Cuando terminó la celebración, mientras recogían las cosas, se cercioró de que nadie le miraba y escondió la figurilla en su chaqueta. La mala suerte quiso que, ya saliendo de la casa, tropezara y la figurilla cayera al suelo. Llamaron a la policía, que obviamente le detuvo. La figurilla en cuestión estaba valorada nada menos que en cinco mil dólares.

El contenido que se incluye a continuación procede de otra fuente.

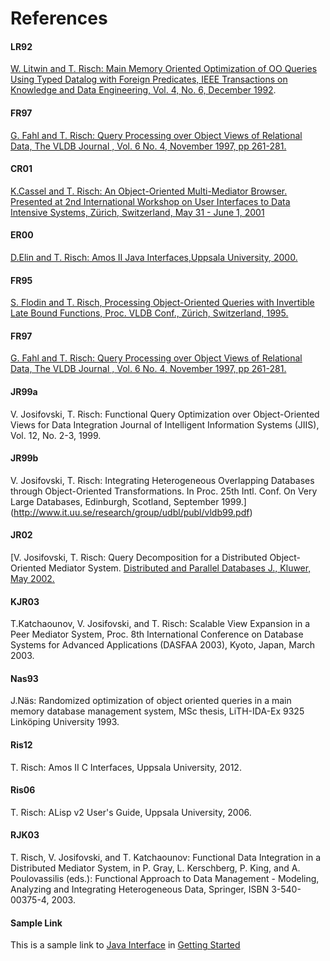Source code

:# References

#### LR92
[W. Litwin and T. Risch: Main Memory Oriented Optimization of OO Queries Using Typed Datalog with Foreign Predicates, IEEE Transactions on Knowledge and Data Engineering, Vol. 4, No. 6, December 1992](http://user.it.uu.se/~udbl/publ/tkde92.pdf).

#### FR97
[G. Fahl and T. Risch: Query Processing over Object Views of Relational Data, The VLDB Journal , Vol. 6 No. 4, November 1997, pp 261-281.](http://www.it.uu.se/research/group/udbl/publ/vldbj97.pdf)

#### CR01
[K.Cassel and T. Risch: An Object-Oriented Multi-Mediator Browser. Presented at 2nd International Workshop on User Interfaces to Data Intensive Systems, Zürich, Switzerland, May 31 - June 1, 2001](http://www.it.uu.se/research/group/udbl/publ/goovipaper3.pdf)

#### ER00
[D.Elin and T. Risch: Amos II Java Interfaces,Uppsala University, 2000.](http://user.it.uu.se/%7Etorer/publ/javaapi.pdf)

#### FR95
[S. Flodin and T. Risch, Processing Object-Oriented Queries with Invertible Late Bound Functions, Proc. VLDB Conf., Zürich, Switzerland, 1995.](http://user.it.uu.se/%7Etorer/publ/vldb95.pdf)

#### FR97
[G. Fahl and T. Risch: Query Processing over Object Views of Relational Data, The VLDB Journal , Vol. 6 No. 4, November 1997, pp 261-281.](http://www.it.uu.se/research/group/udbl/publ/vldbj97.pdf)

#### JR99a
V. Josifovski, T. Risch: Functional Query Optimization over Object-Oriented Views for Data Integration Journal of Intelligent Information Systems (JIIS), Vol. 12, No. 2-3, 1999.

#### JR99b
V. Josifovski, T. Risch: Integrating Heterogeneous Overlapping Databases through Object-Oriented Transformations. In Proc. 25th Intl. Conf. On Very Large Databases, Edinburgh, Scotland, September 1999.](http://www.it.uu.se/research/group/udbl/publ/vldb99.pdf)

#### JR02
[V. Josifovski, T. Risch: Query Decomposition for a Distributed Object-Oriented Mediator System. [Distributed and Parallel Databases J., Kluwer, May 2002.](http://www.springer.com/computer/database+management+%26+information+retrieval/journal/10619)

#### KJR03
T.Katchaounov, V. Josifovski, and T. Risch: Scalable View Expansion in a Peer Mediator System, Proc. 8th International Conference on Database Systems for Advanced Applications (DASFAA 2003), Kyoto, Japan, March 2003.

#### Nas93
J.Näs: Randomized optimization of object oriented queries in a main memory database management system, MSc thesis, LiTH-IDA-Ex 9325 Linköping University 1993.

#### Ris12
T. Risch: Amos II C Interfaces, Uppsala University, 2012.

#### Ris06
T. Risch: ALisp v2 User's Guide, Uppsala University, 2006.

#### RJK03
T. Risch, V. Josifovski, and T. Katchaounov: Functional Data Integration in a Distributed Mediator System, in P. Gray, L. Kerschberg, P. King, and A. Poulovassilis (eds.): Functional Approach to Data Management - Modeling, Analyzing and Integrating Heterogeneous Data, Springer, ISBN 3-540-00375-4, 2003.

#### Sample Link

This is a sample link to [Java Interface](../getting-started/README.md#java-interface) in [Getting Started](../getting-started/README.md)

Se enfrentaba a una condena que podía llegar a varios años de prisión, según considerase el juez la gravedad del delito. De nada sirvió que su mujer consiguiera hablar con el ofendido propietario de la figurilla. No dudo de la honradez de su marido, me demostró su rectitud al devolverme el dinero. Pero todos nos extraviamos alguna vez. ¿Y qué hace usted cuando uno de sus hijos realiza una acción que pueda llevarle por el camino del descarrío y la perdición? Corregirle. ¿Cómo? Con un castigo. En lo que pueda intentaré que la pena que le impongan a su marido sea lo más leve posible, pero no retiraré la denuncia. Es lo mejor que puedo hacer por él. Finalmente, el camarero fue condenado a un año de cárcel. Lógicamente, perdió su empleo.

“La recompensa” es un relato de Sam Shuterland, el protagonista de mi novela Adiós, mirlo, adiós (Bye Bye Blackbird) (2016).